Moving right along to the pickup routes, the first template is in place here and you can see the placement of the neck pickup drawn in. The neck pickup template is a little tricky in a case like this since a portion of the underside of it has to be routed away to fit over the neck, but I've run into that before, so it's no problem.






All the routes are now complete and looking pretty solid, I think. I wonder how they'll look with hardware installed in them?






Kind of like that I guess! I probably should have waited to fit the controls until this step so I could get a picture of all of it together since I just didn't feel like remounting all that crap again right now. Oh well, it will all be together again some day soon, right?






By this point, I'm really getting into a groove with my router, so I figured I'd carve out the spring cavity too. All that's really left for the router should be making the recessed cavity covers for the back.






I've been looking forward to seeing how my new sander is going to work for shaping the body, so I thought I'd give it a try up in what would normally be a tricky area to shape.






Here's the same area about 15 minutes later.














And after a quick switch to a smaller diameter spindle, it's about 99% done. This sander is now officially my new favorite tool! I had a ton of extra mahogany in this area too and this thing tore through it quite happily. Sure, I'll go through a lot of sandpaper doing bodies this way, but it's totally worth it. It's way faster, easier and cleaner than using a router to do the same thing.


----------



## Pikka Bird (Mar 11, 2012)

Wow, super clean work. This is living up to its potential so far.


----------



## jarnozz (Mar 11, 2012)

great and fast progress! would die for those tools xD im stuck with an old router and hand tools xD


----------



## Levi79 (Mar 11, 2012)

Wow, this is coming along really awesome.


----------



## Konfyouzd (Mar 11, 2012)




----------



## crazygtr (Mar 11, 2012)

You'll soon find out that that sander (ROSS) is the best investment you've ever made (guitar building-wise)


----------



## Konfyouzd (Mar 21, 2012)




----------



## Just A Box (Mar 21, 2012)

Konfyouzd said:


>



That guitar dispenses unfiltered awesomeness!


----------



## scherzo1928 (Mar 21, 2012)

djohns74 said:


>


 
Oh man, you made my day. I do that shit a lot, though I do it to make templates, and not the cavities themselves.


----------



## djohns74 (Mar 21, 2012)

scherzo1928 said:


> Oh man, you made my day. I do that shit a lot, though I do it to make templates, and not the cavities themselves.
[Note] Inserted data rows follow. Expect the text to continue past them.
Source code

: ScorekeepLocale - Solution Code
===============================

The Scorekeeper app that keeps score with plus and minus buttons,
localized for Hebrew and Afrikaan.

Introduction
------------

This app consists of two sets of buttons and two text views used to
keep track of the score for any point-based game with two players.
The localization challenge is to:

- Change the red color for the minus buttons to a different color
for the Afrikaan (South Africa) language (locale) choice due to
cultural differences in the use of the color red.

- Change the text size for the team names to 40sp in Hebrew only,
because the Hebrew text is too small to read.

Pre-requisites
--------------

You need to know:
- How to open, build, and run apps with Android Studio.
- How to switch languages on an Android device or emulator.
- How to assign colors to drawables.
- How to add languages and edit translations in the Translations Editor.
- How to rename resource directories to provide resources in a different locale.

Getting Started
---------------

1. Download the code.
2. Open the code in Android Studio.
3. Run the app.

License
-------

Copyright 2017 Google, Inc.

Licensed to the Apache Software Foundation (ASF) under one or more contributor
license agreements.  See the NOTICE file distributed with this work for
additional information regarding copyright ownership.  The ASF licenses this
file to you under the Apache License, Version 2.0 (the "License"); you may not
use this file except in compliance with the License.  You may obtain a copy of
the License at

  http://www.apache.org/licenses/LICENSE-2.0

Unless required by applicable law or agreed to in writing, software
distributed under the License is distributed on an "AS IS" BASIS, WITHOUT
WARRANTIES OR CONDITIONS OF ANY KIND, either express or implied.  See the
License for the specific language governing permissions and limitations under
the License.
Yeah, that's usually how I make templates too. For purely rectangular cavities, I find that lining up separate flat pieces and measuring them like 10 times to make sure they're perfect works just fine. I'm very comfortable with my router and the strength of Stew Mac's two-sided tape so making a one-time use template sometimes just feels like a waste of time.


----------



## iRaiseTheDead (Mar 21, 2012)

oh yes oh yes oh yes oh yes oh yes oh yes

Can't wait to see this thing painted!


----------



## Konfyouzd (Mar 21, 2012)

iRaiseTheDead said:


> oh yes oh yes oh yes oh yes oh yes oh yes
> 
> Can't wait to see this thing painted!



You and me both brother!


----------



## Konfyouzd (Mar 21, 2012)

So given the extreme shape of this bad boy, anyone wanna take a stab at what ilike to play?
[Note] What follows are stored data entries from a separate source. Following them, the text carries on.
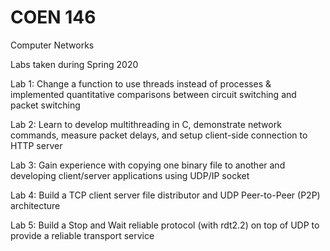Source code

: # COEN 146

Computer Networks

Labs taken during Spring 2020

Lab 1: Change a function to use threads instead of processes & implemented quantitative comparisons between circuit switching and packet switching

Lab 2: Learn to develop multithreading in C, demonstrate network commands, measure packet delays, and setup client-side connection to HTTP server

Lab 3: Gain experience with copying one binary file to another and developing client/server applications using UDP/IP socket

Lab 4: Build a TCP client server file distributor and UDP Peer-to-Peer (P2P) architecture

Lab 5: Build a Stop and Wait reliable protocol (with rdt2.2) on top of UDP to provide a reliable transport service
Hint: Not metal (but I do like to use hot pups w slightly lower gain).


----------



## brynotherhino (Mar 21, 2012)

^ Alternative reggae fusion country?


----------



## canuck brian (Mar 21, 2012)

That looks super clean. Can't wait to see this thing finished!


----------



## Konfyouzd (Mar 21, 2012)

brynotherhino said:


> ^ Alternative reggae fusion country?



Close... Minus the country.


----------



## Konfyouzd (Mar 21, 2012)




----------



## Mattmc74 (Mar 21, 2012)

Very nice job! Looking great so far!


----------



## BIG ND SWEATY (Mar 21, 2012)

oh lawd this is gonna be killer


----------



## Purelojik (Mar 24, 2012)

damn thats what i need, a spindle sander, router and drill press. with those i can do this at this speed. 
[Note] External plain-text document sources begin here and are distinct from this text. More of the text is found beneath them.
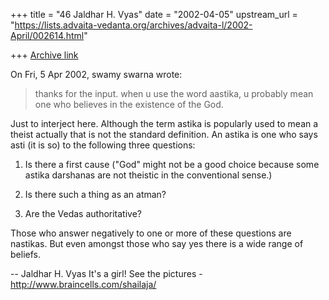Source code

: +++
title = "46 Jaldhar H. Vyas"
date = "2002-04-05"
upstream_url = "https://lists.advaita-vedanta.org/archives/advaita-l/2002-April/002614.html"

+++
[Archive link](https://lists.advaita-vedanta.org/archives/advaita-l/2002-April/002614.html)

On Fri, 5 Apr 2002, swamy swarna wrote:

> thanks for the input. when u use the word aastika, u
> probably mean one who believes in the existence of the
> God.

Just to interject here.  Although the term astika is popularly used
to mean a theist actually that is not the standard definition.  An astika
is one who says asti (it is so) to the following three questions:

1.  Is there a first cause ("God" might not be a good choice because some
astika darshanas are not theistic in the conventional sense.)

2.  Is there such a thing as an atman?

3.  Are the Vedas authoritative?

Those who answer negatively to  one or more of these questions are
nastikas.  But even amongst those who say yes there is a wide range of
beliefs.

--
Jaldhar H. Vyas <jaldhar at braincells.com>
It's a girl! See the pictures - http://www.braincells.com/shailaja/

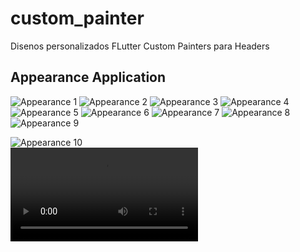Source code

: # custom_painter

Disenos personalizados FLutter Custom Painters para Headers

## Appearance Application

![Appearance 1](appearance/11.png)
![Appearance 2](appearance/22.png)
![Appearance 3](appearance/33.png)
![Appearance 4](appearance/44.png)
![Appearance 5](appearance/55.png)
![Appearance 6](appearance/66.png)
![Appearance 7](appearance/77.png)
![Appearance 8](appearance/88.png)
![Appearance 9](appearance/99.png)

![Appearance 10](<video src='appearance/movie-1.mp4' width=180>)  
![Appearance 11](appearance/movie-1.mp4)  
 
<!-- <video src="appearance/movie-1.mp4">Hola video</video> -->
<!-- [<img src="appearance/99.png" >](appearance/movie-1.mp4 "Now in Android: 55") -->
amazing work dude, you seem to really be in the zone with this build. cant wait to see it finished.


----------



## Konfyouzd (Apr 1, 2012)




----------



## BlackMastodon (Apr 1, 2012)

You tease...


----------



## 7stringDemon (Apr 1, 2012)

My pants are getting smaller. . . . . . .


----------



## Konfyouzd (Apr 2, 2012)

That's all I got, y'all!


----------



## Konfyouzd (Apr 12, 2012)

Bump... 

Dave you told me you had more eye candy on your camera.


----------



## warhead78 (Apr 12, 2012)

Damn this is nice, baritone and explorer in the same axe, perfection


----------



## djohns74 (Apr 13, 2012)

Konfyouzd said:


> Bump...
> 
> Dave you told me you had more eye candy on your camera.


I have a good excuse, I was 1700 miles away from the guitar for the last 2 weeks. 

Grain filler was added to the mahogany just before I left and everything was sanded down to 320 so it's all nice and smooth at this point. Painting is scheduled to begin tonight with the vinyl sealer and should proceed through the color coat this weekend assuming I don't get a ton of rain. This is as far as the sample pic posted above got, so hopefully it will be looking pretty neat in a couple of days. Clear coats should happen next week if all goes well.

I'll post some pictures later if I remember, have time, and am not feeling particularly lazy.


----------



## djohns74 (Apr 16, 2012)

So, I forgot, didn't really have time and was feeling fairly lazy this weekend, thus it's days later and I'm just getting around to posting. Hopefully, it was worth the wait.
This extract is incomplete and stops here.